Lines with the string "我不懂那是什么意思" must each be copied from the listing.

━━━━━━━━━━━━━━━━━━━━

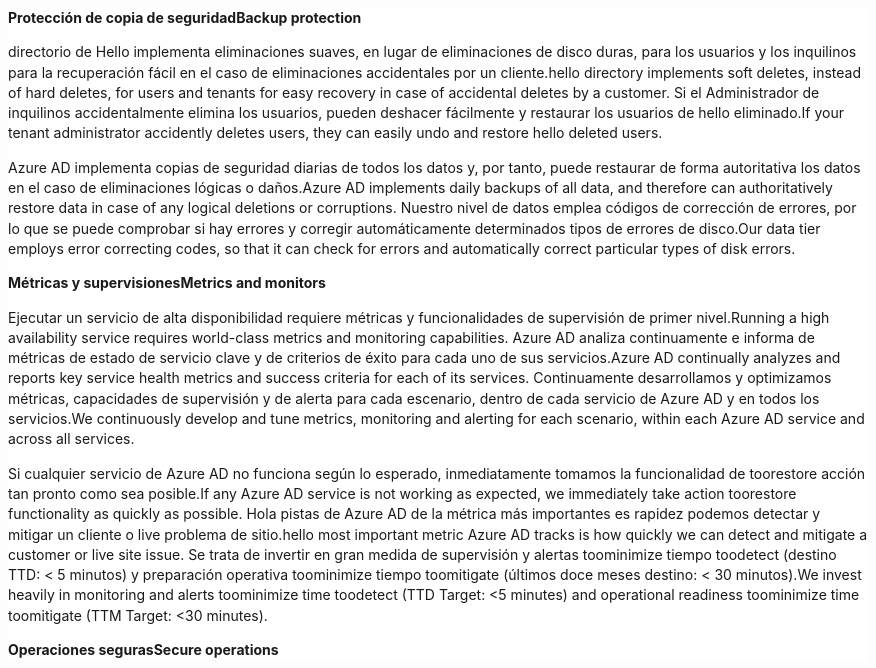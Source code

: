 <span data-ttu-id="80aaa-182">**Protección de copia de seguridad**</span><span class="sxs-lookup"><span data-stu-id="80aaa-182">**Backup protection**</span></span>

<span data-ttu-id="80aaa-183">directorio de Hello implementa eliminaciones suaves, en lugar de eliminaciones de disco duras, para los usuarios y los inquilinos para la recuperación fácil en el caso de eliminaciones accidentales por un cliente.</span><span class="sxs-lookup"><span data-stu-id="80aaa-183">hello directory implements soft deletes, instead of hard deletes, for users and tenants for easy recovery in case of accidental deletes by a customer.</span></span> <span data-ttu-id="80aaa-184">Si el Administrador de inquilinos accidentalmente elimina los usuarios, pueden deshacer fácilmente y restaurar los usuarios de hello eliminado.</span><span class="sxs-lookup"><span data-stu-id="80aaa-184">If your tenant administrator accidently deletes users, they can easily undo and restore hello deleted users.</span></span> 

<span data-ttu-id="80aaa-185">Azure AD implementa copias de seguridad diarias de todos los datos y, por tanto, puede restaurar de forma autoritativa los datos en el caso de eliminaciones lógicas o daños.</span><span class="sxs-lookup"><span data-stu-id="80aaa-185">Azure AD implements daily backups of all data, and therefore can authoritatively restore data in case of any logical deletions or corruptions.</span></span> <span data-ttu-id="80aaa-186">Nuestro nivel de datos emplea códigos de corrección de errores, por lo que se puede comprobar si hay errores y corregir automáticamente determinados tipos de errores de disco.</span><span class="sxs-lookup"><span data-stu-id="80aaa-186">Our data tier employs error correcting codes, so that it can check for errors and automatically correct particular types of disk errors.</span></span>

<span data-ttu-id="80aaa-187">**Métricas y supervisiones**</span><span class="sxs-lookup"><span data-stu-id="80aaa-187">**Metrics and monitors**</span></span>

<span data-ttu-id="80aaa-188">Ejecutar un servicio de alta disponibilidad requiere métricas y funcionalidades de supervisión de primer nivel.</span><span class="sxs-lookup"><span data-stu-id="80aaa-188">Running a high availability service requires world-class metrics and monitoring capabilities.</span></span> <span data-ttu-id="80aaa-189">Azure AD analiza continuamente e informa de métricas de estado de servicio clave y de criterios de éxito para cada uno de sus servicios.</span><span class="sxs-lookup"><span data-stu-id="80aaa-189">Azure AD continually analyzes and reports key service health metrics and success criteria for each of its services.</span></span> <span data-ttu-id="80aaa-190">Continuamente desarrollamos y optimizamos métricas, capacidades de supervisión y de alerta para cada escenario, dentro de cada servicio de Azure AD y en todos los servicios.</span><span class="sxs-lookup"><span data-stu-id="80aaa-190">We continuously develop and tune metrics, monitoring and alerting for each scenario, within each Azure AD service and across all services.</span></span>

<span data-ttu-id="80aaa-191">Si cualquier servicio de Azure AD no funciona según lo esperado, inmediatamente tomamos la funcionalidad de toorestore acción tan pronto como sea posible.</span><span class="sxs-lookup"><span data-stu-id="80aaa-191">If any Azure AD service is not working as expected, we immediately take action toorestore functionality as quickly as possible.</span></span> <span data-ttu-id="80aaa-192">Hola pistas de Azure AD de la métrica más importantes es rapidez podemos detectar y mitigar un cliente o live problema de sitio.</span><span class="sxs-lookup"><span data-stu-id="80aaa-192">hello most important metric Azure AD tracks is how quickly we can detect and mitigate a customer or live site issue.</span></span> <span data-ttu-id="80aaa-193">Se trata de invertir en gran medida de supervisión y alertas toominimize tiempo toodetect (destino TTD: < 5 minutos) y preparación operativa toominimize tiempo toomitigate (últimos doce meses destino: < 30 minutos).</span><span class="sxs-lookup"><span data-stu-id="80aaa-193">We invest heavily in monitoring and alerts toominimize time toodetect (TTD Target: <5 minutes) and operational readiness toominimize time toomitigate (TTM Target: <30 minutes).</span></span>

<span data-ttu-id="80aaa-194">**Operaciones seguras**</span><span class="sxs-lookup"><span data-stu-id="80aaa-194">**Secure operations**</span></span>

━━━━━━━━━━━━━━━━━━━━

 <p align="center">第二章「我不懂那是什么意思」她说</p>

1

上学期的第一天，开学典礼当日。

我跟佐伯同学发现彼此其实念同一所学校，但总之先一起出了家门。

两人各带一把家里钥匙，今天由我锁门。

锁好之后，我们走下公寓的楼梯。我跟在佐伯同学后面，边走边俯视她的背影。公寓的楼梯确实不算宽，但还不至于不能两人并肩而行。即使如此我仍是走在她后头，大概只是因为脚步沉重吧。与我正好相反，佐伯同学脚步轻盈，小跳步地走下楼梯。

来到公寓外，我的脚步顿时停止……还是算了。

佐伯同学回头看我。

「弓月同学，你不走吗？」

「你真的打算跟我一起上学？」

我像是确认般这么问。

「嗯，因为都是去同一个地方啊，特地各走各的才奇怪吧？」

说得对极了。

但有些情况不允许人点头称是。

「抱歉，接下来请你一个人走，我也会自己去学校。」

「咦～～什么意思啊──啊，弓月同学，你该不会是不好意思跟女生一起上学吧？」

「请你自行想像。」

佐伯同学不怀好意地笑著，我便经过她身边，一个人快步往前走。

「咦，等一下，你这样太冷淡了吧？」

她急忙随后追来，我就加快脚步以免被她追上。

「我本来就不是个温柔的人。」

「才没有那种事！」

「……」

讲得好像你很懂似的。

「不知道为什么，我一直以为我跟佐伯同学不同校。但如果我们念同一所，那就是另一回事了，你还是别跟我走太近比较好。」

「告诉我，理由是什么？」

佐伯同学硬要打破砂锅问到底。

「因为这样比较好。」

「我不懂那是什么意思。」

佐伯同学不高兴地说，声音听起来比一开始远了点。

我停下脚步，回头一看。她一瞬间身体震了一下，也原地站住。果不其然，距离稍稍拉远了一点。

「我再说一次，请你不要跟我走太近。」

━━━━━━━━━━━━━━━━━━━━

> **Exercise result**
 <p align="center">第二章「我不懂那是什么意思」她说</p>
「我不懂那是什么意思。」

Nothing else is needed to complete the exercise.